Go through the records below line by line and report how many lines include "updates", giving the number only.

• Records contained in a dataset
• • •

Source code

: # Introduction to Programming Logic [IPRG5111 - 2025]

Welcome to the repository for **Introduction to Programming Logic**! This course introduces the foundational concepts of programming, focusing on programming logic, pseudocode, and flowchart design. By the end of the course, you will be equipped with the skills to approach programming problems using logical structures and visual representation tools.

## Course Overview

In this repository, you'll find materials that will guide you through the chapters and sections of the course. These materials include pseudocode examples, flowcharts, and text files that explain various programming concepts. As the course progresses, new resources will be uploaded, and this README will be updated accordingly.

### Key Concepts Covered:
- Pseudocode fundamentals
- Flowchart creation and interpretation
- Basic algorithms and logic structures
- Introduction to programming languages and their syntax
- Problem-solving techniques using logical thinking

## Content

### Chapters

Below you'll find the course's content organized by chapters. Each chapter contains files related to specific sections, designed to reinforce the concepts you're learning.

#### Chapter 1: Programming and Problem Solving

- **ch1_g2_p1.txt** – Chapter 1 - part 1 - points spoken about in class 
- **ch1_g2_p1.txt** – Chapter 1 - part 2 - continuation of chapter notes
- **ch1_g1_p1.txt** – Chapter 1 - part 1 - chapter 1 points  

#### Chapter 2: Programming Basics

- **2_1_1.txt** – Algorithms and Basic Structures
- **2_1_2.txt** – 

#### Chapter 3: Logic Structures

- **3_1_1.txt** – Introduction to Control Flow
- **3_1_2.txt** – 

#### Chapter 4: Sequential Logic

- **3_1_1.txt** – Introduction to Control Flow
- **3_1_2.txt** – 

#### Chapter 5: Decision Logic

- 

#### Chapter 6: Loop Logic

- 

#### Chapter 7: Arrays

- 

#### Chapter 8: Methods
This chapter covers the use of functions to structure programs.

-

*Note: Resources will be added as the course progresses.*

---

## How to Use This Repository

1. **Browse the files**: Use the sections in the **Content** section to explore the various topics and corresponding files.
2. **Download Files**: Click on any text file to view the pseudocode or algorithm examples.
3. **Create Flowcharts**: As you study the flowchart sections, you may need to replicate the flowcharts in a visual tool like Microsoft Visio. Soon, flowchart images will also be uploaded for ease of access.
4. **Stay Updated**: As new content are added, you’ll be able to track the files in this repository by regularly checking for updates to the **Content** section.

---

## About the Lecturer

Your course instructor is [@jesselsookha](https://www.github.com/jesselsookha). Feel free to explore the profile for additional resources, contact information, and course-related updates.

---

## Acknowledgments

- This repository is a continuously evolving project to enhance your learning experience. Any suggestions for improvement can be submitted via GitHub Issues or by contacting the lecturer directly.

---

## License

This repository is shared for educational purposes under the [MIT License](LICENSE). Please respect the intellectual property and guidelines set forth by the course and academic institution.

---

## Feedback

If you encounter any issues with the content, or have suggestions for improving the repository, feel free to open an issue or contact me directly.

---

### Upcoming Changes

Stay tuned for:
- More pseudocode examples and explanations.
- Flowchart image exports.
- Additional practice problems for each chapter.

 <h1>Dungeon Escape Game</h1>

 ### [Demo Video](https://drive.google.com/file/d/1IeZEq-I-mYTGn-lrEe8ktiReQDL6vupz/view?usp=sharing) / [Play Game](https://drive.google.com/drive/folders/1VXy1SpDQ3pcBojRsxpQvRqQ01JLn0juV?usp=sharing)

• • •

• FINISHED TASK
2